What needs to be done » Scan the entries for lines with the word "years" and copy those lines.

Material for this task »
--- START ---

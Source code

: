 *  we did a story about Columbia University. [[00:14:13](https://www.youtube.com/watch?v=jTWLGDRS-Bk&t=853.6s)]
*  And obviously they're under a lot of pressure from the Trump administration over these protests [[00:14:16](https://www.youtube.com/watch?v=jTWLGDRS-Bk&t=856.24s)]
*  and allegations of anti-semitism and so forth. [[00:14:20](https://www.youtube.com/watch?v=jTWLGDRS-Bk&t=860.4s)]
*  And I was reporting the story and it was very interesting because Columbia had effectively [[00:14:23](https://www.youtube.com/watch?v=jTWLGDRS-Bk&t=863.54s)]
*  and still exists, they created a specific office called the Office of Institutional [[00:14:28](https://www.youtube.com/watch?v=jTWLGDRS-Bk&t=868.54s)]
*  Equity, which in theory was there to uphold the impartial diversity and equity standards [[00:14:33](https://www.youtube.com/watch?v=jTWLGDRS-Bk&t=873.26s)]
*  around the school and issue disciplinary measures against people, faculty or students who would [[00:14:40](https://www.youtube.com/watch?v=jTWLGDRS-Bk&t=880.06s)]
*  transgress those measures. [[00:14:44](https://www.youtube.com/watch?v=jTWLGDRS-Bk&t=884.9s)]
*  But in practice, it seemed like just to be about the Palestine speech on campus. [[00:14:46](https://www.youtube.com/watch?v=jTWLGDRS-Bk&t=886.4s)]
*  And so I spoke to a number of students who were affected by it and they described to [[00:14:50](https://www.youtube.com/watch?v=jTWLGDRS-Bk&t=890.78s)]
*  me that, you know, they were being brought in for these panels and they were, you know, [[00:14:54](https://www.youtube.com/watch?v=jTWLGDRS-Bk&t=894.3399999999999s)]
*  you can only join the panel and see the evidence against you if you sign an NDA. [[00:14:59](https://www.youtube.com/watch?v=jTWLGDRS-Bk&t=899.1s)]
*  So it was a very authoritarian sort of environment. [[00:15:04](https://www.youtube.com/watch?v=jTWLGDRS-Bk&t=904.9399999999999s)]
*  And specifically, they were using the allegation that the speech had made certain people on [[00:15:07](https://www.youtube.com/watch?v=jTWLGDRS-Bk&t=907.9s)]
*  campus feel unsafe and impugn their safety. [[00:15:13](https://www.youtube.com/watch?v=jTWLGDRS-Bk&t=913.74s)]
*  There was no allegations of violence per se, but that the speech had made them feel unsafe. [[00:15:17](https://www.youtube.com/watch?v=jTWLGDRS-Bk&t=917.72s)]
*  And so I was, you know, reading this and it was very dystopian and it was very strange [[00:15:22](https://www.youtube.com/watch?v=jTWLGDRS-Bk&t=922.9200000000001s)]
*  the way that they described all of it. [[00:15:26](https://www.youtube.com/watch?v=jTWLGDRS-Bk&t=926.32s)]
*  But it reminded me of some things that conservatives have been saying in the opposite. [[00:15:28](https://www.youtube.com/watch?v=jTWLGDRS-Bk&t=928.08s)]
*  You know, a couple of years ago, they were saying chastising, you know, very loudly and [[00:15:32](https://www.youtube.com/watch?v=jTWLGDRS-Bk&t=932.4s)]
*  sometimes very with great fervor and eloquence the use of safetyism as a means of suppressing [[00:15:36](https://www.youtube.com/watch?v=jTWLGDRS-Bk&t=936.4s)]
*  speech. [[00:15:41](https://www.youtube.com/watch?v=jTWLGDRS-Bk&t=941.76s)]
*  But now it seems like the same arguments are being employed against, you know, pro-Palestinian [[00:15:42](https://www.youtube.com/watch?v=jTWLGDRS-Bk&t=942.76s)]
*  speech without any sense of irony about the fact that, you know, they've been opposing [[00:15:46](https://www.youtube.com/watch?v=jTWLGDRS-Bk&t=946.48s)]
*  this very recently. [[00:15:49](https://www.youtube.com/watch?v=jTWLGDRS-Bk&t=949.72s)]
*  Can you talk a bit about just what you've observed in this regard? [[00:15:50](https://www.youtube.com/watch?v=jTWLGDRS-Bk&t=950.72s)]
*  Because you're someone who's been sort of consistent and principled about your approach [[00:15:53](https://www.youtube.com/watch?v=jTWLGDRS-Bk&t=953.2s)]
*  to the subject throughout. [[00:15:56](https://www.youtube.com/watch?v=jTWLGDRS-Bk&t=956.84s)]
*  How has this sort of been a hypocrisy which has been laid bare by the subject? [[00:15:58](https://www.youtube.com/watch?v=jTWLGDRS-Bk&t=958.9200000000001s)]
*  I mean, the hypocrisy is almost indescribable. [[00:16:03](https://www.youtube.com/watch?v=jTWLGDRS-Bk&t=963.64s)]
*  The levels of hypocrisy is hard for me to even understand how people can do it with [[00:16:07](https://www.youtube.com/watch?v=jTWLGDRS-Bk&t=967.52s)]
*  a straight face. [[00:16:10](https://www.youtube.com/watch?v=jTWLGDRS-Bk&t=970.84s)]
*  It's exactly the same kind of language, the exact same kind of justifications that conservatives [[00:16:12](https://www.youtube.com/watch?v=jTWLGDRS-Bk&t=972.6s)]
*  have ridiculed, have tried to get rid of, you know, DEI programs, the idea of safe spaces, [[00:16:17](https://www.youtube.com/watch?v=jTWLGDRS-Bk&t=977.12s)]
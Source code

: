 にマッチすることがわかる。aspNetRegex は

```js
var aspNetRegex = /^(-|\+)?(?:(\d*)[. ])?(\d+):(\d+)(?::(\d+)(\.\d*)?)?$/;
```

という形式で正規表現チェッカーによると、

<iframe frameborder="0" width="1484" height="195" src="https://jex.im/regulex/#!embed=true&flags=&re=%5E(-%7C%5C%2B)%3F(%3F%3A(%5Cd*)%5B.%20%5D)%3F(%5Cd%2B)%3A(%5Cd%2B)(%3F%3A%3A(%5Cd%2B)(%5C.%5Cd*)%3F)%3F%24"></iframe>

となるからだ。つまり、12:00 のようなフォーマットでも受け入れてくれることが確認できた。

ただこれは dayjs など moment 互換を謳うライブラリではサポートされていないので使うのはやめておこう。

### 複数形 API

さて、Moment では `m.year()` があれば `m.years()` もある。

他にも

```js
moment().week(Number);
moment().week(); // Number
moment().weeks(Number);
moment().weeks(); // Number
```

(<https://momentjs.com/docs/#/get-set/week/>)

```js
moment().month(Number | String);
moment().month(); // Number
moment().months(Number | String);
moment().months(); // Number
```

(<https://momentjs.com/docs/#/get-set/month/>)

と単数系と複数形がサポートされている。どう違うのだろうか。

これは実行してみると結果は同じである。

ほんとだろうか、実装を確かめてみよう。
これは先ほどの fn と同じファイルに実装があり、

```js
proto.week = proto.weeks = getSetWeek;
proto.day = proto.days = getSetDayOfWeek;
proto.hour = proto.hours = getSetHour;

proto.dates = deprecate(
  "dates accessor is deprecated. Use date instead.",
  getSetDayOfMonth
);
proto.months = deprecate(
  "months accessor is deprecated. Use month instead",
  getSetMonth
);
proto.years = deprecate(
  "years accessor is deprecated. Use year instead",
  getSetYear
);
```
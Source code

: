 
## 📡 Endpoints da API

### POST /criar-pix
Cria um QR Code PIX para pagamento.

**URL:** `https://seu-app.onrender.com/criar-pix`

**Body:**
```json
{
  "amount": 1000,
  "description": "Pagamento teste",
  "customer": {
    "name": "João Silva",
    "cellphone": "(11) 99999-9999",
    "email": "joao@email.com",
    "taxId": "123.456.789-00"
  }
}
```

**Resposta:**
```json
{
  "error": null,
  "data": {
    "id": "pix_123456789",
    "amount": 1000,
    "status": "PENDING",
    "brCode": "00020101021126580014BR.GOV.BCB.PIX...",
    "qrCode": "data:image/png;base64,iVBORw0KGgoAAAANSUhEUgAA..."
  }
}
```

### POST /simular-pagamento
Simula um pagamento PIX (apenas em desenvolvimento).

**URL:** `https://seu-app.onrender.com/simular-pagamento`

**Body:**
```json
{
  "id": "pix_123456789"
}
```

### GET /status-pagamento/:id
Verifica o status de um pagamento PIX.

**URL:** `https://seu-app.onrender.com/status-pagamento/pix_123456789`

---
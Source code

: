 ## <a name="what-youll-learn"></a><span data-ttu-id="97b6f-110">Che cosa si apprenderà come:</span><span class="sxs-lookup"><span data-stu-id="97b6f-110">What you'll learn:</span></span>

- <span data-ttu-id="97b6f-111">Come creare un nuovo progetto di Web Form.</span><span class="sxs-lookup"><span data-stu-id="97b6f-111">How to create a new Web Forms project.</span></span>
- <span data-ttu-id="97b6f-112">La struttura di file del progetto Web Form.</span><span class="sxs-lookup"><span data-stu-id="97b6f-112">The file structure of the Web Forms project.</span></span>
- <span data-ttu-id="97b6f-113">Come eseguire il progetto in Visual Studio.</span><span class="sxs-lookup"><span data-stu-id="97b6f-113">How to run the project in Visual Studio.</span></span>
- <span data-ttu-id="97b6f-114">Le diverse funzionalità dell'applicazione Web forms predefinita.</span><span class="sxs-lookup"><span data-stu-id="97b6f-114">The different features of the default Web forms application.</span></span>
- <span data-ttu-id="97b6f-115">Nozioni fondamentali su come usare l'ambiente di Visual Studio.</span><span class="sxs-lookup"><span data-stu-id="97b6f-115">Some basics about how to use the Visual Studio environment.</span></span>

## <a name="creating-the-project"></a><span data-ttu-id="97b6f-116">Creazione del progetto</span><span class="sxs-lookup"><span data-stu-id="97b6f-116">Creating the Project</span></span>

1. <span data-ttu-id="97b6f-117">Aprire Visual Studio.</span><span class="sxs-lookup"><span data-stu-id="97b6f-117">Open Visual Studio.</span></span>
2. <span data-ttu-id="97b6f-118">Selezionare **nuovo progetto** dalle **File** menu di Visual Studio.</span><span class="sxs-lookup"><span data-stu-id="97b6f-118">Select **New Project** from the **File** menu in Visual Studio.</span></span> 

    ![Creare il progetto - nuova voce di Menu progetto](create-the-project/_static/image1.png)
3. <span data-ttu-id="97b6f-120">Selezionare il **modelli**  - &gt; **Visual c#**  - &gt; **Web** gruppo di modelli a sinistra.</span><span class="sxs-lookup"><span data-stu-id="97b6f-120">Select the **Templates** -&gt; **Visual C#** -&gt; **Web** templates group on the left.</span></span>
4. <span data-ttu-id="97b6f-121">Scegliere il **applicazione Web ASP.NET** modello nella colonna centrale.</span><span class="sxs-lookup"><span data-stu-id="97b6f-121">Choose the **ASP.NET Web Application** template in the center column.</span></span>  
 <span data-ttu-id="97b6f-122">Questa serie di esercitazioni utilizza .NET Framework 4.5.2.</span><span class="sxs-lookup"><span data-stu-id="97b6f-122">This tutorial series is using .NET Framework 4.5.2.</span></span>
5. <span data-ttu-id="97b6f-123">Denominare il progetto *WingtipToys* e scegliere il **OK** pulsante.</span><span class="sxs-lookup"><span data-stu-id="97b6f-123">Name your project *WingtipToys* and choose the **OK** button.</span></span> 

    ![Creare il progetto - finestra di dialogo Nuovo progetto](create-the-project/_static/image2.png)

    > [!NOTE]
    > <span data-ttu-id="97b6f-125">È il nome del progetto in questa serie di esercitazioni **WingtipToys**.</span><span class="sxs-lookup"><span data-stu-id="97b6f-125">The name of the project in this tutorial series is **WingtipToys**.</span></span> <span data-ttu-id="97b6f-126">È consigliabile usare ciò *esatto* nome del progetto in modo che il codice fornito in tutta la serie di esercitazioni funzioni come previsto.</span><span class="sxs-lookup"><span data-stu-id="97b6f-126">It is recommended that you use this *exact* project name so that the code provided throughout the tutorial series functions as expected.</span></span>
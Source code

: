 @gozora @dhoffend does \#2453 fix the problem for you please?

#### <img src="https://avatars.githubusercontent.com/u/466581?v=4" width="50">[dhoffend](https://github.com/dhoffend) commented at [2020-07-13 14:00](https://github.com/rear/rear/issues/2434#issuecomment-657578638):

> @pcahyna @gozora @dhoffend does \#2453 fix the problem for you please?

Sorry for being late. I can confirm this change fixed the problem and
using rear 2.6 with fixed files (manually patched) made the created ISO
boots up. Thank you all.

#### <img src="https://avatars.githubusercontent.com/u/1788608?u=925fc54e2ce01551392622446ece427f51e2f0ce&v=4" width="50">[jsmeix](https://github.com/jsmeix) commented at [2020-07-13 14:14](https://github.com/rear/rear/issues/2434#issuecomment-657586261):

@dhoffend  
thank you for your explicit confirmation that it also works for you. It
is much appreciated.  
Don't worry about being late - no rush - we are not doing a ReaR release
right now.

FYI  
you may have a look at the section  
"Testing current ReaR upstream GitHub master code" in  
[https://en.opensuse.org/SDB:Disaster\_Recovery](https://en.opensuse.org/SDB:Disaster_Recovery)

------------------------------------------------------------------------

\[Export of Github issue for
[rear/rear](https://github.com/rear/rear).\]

--- END ---

The completed task »
*  You know, a couple of years ago, they were saying chastising, you know, very loudly and [[00:15:32](https://www.youtube.com/watch?v=jTWLGDRS-Bk&t=932.4s)]
さて、Moment では `m.year()` があれば `m.years()` もある。
proto.years = deprecate(
  "years accessor is deprecated. Use year instead",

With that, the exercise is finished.